Background: The management of atherothrombotic disease is responsible for a large proportion of direct medical costs in most countries, imposing a substantial financial burden on health care payers. There is limited knowledge about direct per-person medical costs using a "bottom-up" approach.
Objective: This study was designed to estimate the per-person direct medical costs incurred by communitybased subjects in Australia who have or are at high risk for atherothrombotic disease. The perspective was a governmental one, at the federal level for pharmaceuticals and at the state level for hospitalizations.
Methods: One-year follow-up data were obtained for Australian participants in the international REACH (Reduction of Atherothrombosis for Continued Health) Registry who were aged >or=45 years and had either established atherothrombotic disease (coronary artery disease, cerebrovascular disease, or peripheral artery disease [PAD]) or >or=3 risk factors for atherothrombotic disease. Information was extracted on the use of cardiovascular medications, hospitalizations, general practice visits, clinical pathology and imaging studies, and use of rehabilitation services. Bottom-up costing was undertaken by assigning unit costs to each health care item, based on Australian government reimbursement data for 2006-2007. Costs were estimated in Australian dollars.
Results: Data for 2873 Australian participants in the REACH Registry were included in the analysis. Mean (SD) annual pharmaceutical costs per person were A$1388 (A$645). Mean ambulatory care costs per person were A$704 (A$492), and mean hospitalization costs were A$10,711 (A$10,494). Compared with participants with >or=3 risk factors (adjusted for age and sex), participants with 2 to 3 affected vascular territories incurred A$160 more in mean pharmaceutical costs (95% CI, 78 to 256) and A$181 more in ambulatory care costs (95% CI, 107 to 252). Mean ambulatory care costs were A$132 greater among participants with PAD only relative to those with >or=3 risk factors (95% CI, 19 to 272). Hospital costs were not significantly increased with an increasing number of affected vascular territories.

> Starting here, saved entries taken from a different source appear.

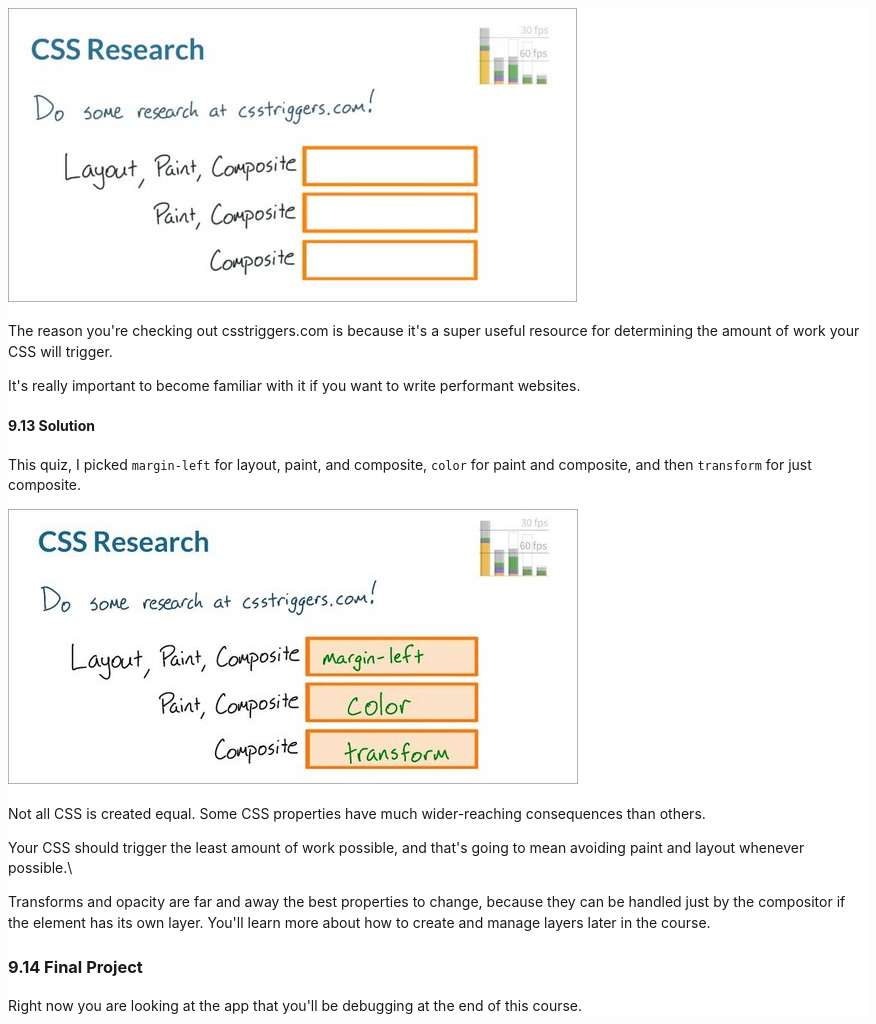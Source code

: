[![bro1-47](../assets/images/bro1-47-small.jpg)](../assets/images/bro1-47.jpg)

The reason you're checking out csstriggers.com is because it's a super useful resource for determining the amount of work your CSS will trigger.

It's really important to become familiar with it if you want to write performant websites.

#### 9.13 Solution
This quiz, I picked `margin-left` for layout, paint, and composite, `color` for paint and composite, and then `transform` for just composite.

[![bro1-48](../assets/images/bro1-48-small.jpg)](../assets/images/bro1-48.jpg)

Not all CSS is created equal. Some CSS properties have much wider-reaching consequences than others.

Your CSS should trigger the least amount of work possible, and that's going to mean avoiding paint and layout whenever possible.\

Transforms and opacity are far and away the best properties to change, because they can be handled just by the compositor if the element has its own layer. You'll learn more about how to create and manage layers later in the course.

### 9.14 Final Project
Right now you are looking at the app that you'll be debugging at the end of this course.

The greatest difference in direct hospital costs (A$943) was between participants with PAD relative to those with >or=3 risk factors (95% CI, -564 to 3545).
Conclusions: From the government perspective, management of atherothrombotic disease in Australia was costly during the period studied, particularly among those with PAD only or disease affecting 2 to 3 vascular territories. Hospitalization accounted for the majority of health care expenditure associated with atherothrombotic disease, although the number of hospitalized participants was relatively small.